Segment Open

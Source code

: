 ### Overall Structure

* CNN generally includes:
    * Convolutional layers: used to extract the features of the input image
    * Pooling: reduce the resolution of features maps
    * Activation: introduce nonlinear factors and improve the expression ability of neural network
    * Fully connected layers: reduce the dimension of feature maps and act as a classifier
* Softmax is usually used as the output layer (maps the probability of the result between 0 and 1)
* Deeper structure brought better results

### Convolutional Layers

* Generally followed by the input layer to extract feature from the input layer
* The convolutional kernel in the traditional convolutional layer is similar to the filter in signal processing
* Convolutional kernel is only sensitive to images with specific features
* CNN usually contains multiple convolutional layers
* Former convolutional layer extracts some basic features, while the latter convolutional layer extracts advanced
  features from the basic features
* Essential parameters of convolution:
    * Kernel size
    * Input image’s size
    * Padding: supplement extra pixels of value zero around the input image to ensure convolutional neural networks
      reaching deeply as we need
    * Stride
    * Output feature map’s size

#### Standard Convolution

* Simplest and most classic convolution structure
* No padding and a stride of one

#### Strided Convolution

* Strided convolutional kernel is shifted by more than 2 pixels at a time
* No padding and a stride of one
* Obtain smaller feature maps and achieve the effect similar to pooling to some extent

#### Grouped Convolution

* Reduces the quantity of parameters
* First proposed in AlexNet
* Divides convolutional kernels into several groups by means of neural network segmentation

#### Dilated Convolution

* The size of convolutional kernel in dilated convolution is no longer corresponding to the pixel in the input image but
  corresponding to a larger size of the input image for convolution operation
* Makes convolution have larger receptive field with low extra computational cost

Segment Closed

- **Aim of the exercise**
Your task is to reproduce the records in full, without any alteration.

- **Response**
Source code

: ### Overall Structure

* CNN generally includes:
    * Convolutional layers: used to extract the features of the input image
    * Pooling: reduce the resolution of features maps
    * Activation: introduce nonlinear factors and improve the expression ability of neural network
    * Fully connected layers: reduce the dimension of feature maps and act as a classifier
* Softmax is usually used as the output layer (maps the probability of the result between 0 and 1)
* Deeper structure brought better results

### Convolutional Layers

* Generally followed by the input layer to extract feature from the input layer
* The convolutional kernel in the traditional convolutional layer is similar to the filter in signal processing
* Convolutional kernel is only sensitive to images with specific features
* CNN usually contains multiple convolutional layers
* Former convolutional layer extracts some basic features, while the latter convolutional layer extracts advanced
  features from the basic features
* Essential parameters of convolution:
    * Kernel size
    * Input image’s size
    * Padding: supplement extra pixels of value zero around the input image to ensure convolutional neural networks
      reaching deeply as we need
    * Stride
    * Output feature map’s size

#### Standard Convolution

* Simplest and most classic convolution structure
* No padding and a stride of one

#### Strided Convolution

* Strided convolutional kernel is shifted by more than 2 pixels at a time
* No padding and a stride of one
* Obtain smaller feature maps and achieve the effect similar to pooling to some extent

#### Grouped Convolution

* Reduces the quantity of parameters
* First proposed in AlexNet
* Divides convolutional kernels into several groups by means of neural network segmentation

#### Dilated Convolution

* The size of convolutional kernel in dilated convolution is no longer corresponding to the pixel in the input image but
  corresponding to a larger size of the input image for convolution operation
* Makes convolution have larger receptive field with low extra computational cost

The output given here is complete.